BRIEF DESCRIPTION OF THE DRAWINGS

The subject matter which is regarded as the invention is particularly pointed out and distinctly claimed in the claims at the conclusion of the specification. The foregoing and other objects, features, and advantages of the invention are apparent from the following detailed description taken in conjunction with the accompanying drawings in which:

FIG. 1 illustrates one example of Memory traffic flows in a z9-109 memory controller with memory selftest engines

FIG. 2 illustrates one example of typical z9-109 memory architecture.

FIG. 3 illustrates one example of a block diagram of the concurrent selftest engine

FIG. 4 illustrates one example of a z9-109 system memory configuration

The detailed description explains the preferred embodiments of the invention, together with advantages and features, by way of example with reference to the drawings.

DETAILED DESCRIPTION OF THE INVENTION

We implement our invention with concurrent selftest hardware provided with the system which contains of two major pieces of hardware: selftest engine and priority logic. When concurrent selftest is needed, the hardware selftest engine is first setup by firmware. Generally, the starting and ending addresses, address mode, and data mode are initialized. After the setup under the firmware the selftest engine will start sending fetch and store commands to the priority logic in the background. The priority logic will take the commands from the selftest engine and regular mainline traffic, prioritize them, and send them sequentially over to the Processor Memory Arrays (PMA) section of the memory sub-system.
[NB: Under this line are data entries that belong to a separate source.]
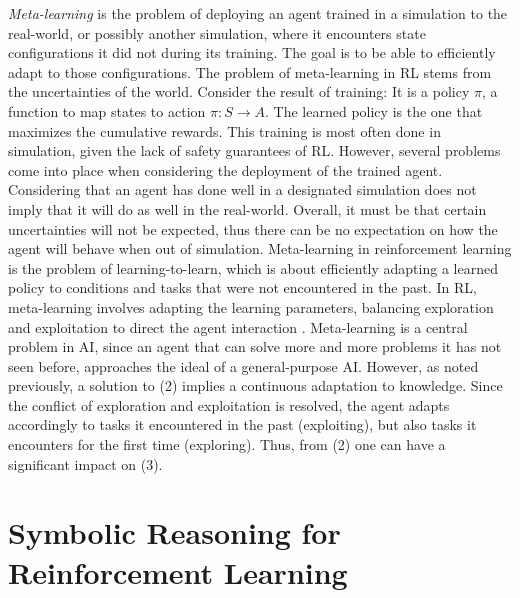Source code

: \documentclass[a4paper,11pt]{article}
\theoremstyle{definition}
\begin{document}
\emph{Meta-learning} is the problem of deploying an agent trained in a simulation to
the real-world, or possibly another simulation, where it encounters
state configurations it did not during its training. The goal is to
be able to efficiently adapt to those configurations. The problem of meta-learning in RL stems from the uncertainties of the world. 
Consider the result of training: It is a policy $\pi$, a function to map states to action $\pi : S \rightarrow A$. The learned policy is the one that maximizes the cumulative rewards.
This training is most often done in simulation, given the lack of safety guarantees of RL. 
However, several problems come into place when considering the deployment of the trained agent. Considering that an agent has done well in 
a designated simulation does not imply that it will do as well in the real-world. Overall, it must be that certain uncertainties will not be expected, thus there can be no expectation on how the agent will behave 
when out of simulation. Meta-learning in reinforcement learning is the problem of learning-to-learn, which is about efficiently
adapting a learned policy to conditions and tasks that were not encountered in the past. In RL, meta-learning
involves adapting the learning parameters, balancing exploration and exploitation to direct the
agent interaction \cite{gupta_meta-reinforcement_2018,schweighofer_meta-learning_2003}. Meta-learning is a central problem in AI, since an agent that can solve more
and more problems it has not seen before, approaches the ideal of a general-purpose AI. However, as noted previously, a solution to (2) implies 
a continuous adaptation to knowledge. Since the conflict of exploration and exploitation is resolved, the agent adapts accordingly to tasks it encountered in the past (exploiting), but also 
tasks it encounters for the first time (exploring). Thus, from (2) one
can have a significant impact on (3).


\section{Symbolic Reasoning for Reinforcement Learning} 
\label{symrl}
\end{document}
Turning now to the drawings in greater detail, it will be seen that in FIG. 1 there is a system block diagram that shows how the memory traffic is handled.

In the z9-109 implementation, the MSC (Main Storage Controller) chip has an X port and a Y side each independently controlling a PMA. Within the hardware we have provided a plurality of ports for a memory region of the global system storage, each of these ports has a concurrent selftest engine which is assigned to test a memory region within a set of DRAMs on the PMA to which it is assigned. There are X and Y ports of the Controller which operate independently, and the engines in both the X and Y ports can be operating in parallel as well. There are two MSC chips to a node, and both MSC chips in a node can be operating in parallel, as can the 4 nodes in a system. That adds up to 16 selftest engines running allocated to memory regions concurrently to quickly verify the quality of the pre-allocated extended memory. See the illustrations described below with respect to the Figures for the selftest hardware engines in a system.

FIG. 2 shows an example of the memory architecture of z9-109 implementation.

Concurrent Selftest Engine

Below are the detailed explanations of each of the components The concurrent selftest engine is the core of the hardware employed to test and repair memory and to dynamically allocate or de-allocate memory regions because of customers' demands. Once setup, it will generate the memory fetch and store commands to the priority logic. For memory stores, the selftest engine can use fixed or random data patterns. For memory fetches, the hardware memory selftest engine (in a manner different from the selftest engine of U.S. Pat. No. 5,003,048) will check the data validity either by bit comparing or by ECC checking, and update the selftest status based on the results.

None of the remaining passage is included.